::: Provided data

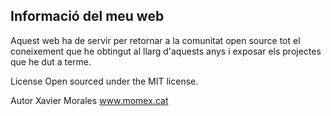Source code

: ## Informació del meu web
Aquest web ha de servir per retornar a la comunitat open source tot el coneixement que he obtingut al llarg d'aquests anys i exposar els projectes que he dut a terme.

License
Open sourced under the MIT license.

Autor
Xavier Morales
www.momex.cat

::::::
::: Provided data

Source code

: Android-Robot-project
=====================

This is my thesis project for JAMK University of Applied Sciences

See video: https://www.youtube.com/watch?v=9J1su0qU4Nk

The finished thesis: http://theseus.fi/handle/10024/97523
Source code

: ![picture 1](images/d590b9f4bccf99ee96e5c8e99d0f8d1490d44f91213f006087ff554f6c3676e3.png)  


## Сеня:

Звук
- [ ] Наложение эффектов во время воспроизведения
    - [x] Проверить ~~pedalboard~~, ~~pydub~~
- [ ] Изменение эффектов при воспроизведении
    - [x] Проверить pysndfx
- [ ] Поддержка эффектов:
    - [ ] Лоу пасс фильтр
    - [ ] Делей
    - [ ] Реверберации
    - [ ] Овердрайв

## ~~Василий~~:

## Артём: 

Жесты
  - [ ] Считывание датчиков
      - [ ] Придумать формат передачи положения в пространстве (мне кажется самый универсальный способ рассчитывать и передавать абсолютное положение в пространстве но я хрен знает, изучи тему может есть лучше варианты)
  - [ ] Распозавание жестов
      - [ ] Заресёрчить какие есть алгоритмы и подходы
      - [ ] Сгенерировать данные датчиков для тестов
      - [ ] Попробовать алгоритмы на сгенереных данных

::::::

» Task brief
Please transcribe only the lines in the records above running from the line that has "- [ ] Поддержка" through the line that has "- [ ] Считывание датчиков", both included, exactly as they appear.

» Result of this task
- [ ] Поддержка эффектов:
    - [ ] Лоу пасс фильтр
    - [ ] Делей
    - [ ] Реверберации
    - [ ] Овердрайв

## ~~Василий~~:

## Артём: 

Жесты
  - [ ] Считывание датчиков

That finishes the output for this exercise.